Any pharmaceutical product that is being developed begins with initial testing or experiment and goes through several iterations before it can be manufactured. In other words, the lifecycle of any well-known product involves the scaling-up process numerous times. However, scaling-up of any manufacturing process has its concerns due to the increase in manufacturing size and the associated and unexpected or unpredicted problems/questions that come up, be it any industry.
It is crucial, especially in pharmaceutical manufacturing that involves heterogeneous mixtures such as Oral Solid Dosage forms like Tablets, Capsules, and Powders. Although scaling up issues concerning powders and capsules may be mostly related to the uniformity of content and distribution, but for tablets, the issues and potential danger areas are multifold, as one would expect!
It is general industry practice to classify scaling up of OSD in the following manner:
Lab Scale / Bench Scale: Up to 3 to 5 kgs from as small as is feasible
Pilot Scale: From 30 kgs up to about 60 kgs (or even up to 100 kgs)
Commercial Scale: Beyond the Pilot stage, the scale-up process between 300 to 500 kgs commonly and in some cases, even up to 1000 kgs or more depending upon the product needs.
A linear process that has been the general industry norm, but with an increase in complexity of the manufacturing operations and engineering advances, the scale-up processing has witnessed a sea-change towards becoming more well-organised.
Industrial Pharmacists and Pharmaceutical Engineers have explored stating norms for scaling up, resulting in scaling up both process engineering and equipment designs. But how well do they work for the development and manufacturing pharmacists, especially those involved in Technology Transfer?
Equipment / Design Related:
A typical example can be the change of shape of the expansion chamber in Fluid Bed Systems, from a ''straight wall configuration'' to a ''conical shape'' as an outcome of the scale-up or vice versa. Thus instead of the popular belief of scale-up as per geometry, you can employ an alternative approach. Such changes may always need not be counterproductive considering other factors, like the air distribution plate design and the inlet's relative positioning and exhaust openings on the mainframe equipment!
Here, I would like to draw your attention to avoid equipment design and type changes during the scale-up process. It is always preferable to use the same equipment principle throughout the scaling process. To say, if your product trial for granulation was using a high shear mixer, it is preferable to use the same equipment principle and not shift to Fluid Bed Processor (or any other equipment) unless there are compelling reasons. These changes may occur possibly during the final blending or lubrication stage (like the use of an octagonal blender or a Cage or Conta Blender).
Process Variables and Impact on Scaling up?
What about Process variables and the impact of these on scaling up?
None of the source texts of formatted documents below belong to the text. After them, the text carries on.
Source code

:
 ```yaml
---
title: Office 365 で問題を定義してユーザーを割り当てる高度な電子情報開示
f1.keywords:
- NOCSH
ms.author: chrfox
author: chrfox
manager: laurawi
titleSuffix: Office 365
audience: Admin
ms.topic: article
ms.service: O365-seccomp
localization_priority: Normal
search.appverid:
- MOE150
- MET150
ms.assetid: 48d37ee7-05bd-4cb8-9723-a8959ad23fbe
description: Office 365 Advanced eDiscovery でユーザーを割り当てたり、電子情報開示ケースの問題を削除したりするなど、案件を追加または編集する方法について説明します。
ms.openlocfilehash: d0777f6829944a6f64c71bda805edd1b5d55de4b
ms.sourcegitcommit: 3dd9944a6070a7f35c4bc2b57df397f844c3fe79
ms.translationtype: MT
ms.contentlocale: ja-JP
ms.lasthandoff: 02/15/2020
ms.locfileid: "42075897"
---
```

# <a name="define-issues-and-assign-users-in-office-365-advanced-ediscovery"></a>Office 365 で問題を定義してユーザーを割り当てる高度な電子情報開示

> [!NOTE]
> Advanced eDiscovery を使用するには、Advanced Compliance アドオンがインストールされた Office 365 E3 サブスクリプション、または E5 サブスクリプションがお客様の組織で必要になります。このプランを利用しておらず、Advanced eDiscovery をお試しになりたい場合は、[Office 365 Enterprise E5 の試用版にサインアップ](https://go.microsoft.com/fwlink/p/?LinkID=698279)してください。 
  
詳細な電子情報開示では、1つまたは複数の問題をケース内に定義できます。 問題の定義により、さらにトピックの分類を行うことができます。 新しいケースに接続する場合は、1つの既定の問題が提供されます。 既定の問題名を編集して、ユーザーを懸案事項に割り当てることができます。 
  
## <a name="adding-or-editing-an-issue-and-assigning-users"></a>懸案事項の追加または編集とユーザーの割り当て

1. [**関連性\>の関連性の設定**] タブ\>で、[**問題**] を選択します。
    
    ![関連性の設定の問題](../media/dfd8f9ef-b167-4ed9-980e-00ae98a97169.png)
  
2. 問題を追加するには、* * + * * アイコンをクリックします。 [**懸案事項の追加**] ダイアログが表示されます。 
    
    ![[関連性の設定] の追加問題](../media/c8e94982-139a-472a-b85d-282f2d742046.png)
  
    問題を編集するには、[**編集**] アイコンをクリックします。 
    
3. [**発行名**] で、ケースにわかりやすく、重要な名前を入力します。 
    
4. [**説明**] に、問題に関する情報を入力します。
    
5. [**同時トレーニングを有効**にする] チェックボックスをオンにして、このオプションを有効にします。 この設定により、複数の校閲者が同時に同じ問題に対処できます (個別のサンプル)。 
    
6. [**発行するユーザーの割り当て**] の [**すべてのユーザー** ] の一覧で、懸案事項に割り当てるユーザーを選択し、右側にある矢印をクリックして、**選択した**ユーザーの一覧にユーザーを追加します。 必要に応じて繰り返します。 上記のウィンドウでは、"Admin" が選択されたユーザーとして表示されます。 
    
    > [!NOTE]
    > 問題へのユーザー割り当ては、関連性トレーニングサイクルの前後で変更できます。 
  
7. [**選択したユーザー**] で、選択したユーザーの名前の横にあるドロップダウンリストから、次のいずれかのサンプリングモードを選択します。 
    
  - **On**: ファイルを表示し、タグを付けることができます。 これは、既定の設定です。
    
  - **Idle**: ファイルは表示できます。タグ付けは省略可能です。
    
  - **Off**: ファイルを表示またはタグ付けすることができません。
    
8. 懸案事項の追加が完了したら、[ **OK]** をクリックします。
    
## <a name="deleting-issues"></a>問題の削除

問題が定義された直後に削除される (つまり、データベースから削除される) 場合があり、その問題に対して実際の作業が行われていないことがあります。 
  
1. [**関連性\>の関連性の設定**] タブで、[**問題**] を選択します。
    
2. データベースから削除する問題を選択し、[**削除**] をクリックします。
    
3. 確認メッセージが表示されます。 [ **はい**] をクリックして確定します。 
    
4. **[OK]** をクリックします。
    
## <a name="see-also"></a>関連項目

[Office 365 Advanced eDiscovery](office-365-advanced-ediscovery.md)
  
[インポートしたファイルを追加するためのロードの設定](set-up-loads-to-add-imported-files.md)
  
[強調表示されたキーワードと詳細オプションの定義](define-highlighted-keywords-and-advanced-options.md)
- Using simple mathematics, lets us say a 5kg batch of granules takes 45 minutes for the requisite level of drying in a 10 kg Fluid Bed Dryer (under set variables). A scaled-up version of a batch of 50 kg granules will take a similar time when the FBD capacity is increased proportionately to 100 kg. But it may not be accurate despite being scaled-up proportionality.
- A crucial aspect is dependent on the FBD's air drying capacity and the blower and not only the drying time and temperature. Considering the above example, if a 10 kg FBD has a 5 HP blower, a 100 kg FBD will not have a 50 kg blower. The size will be compact, say around 20 -25 HP, which will affect the drying time and certainly be greater than 45 minutes.
Here, the critical challenge is not the timing, although the increase is considerable. But a longer (and lengthier) fluidisation process upon the friability or the other quality attributes of the granules may impact the final dosage form characteristics.
A change in the size or weight can add to scaling -up process woes too:
The drug's progression from a trial phase to the final phase means a substantial increase in materials usage. The size increase in granules and tablets at the top can considerably impact the dosage units' material column at the bottom. However, during the development, such an impact is not felt while conducting the trial batch for tablets, pellet coating and pellet generation activities. Thus, the scale-up process demands higher and stronger friability properties for the dosage units' endurance.
Yet, in certain cases, especially in pellet generation, it is encouraging to know that the added powder gets impacted better while dry powder layering in equipment like the Centrifugal Pelletizer leading to smoother and more consistent overlaid coatings.
Another ideal example is the lack of much-needed shine on smaller development batches of coated tablets after a polishing activity done in polishing drums than the high sheen seen on scaled-up commercial batches (size impact).
For similar reasons, we normally see a reduction in the amount of binder used in granulation (especially in HSG) as the size goes up (impact of a huge impeller). However, this is absent in top-spray granulation as such impacting effects are absent, but then there is another set of scalar issues in such operations.
Conclusion
An important point for the whole scale-up process is that it should be well-documented that builds the link starting from a pilot batch up to the commercial stage. This documentation can be valuable, especially during an inspection.
Thus, scaling up in pharmaceutical manufacturing is an interesting yet challenging one, all said and done!!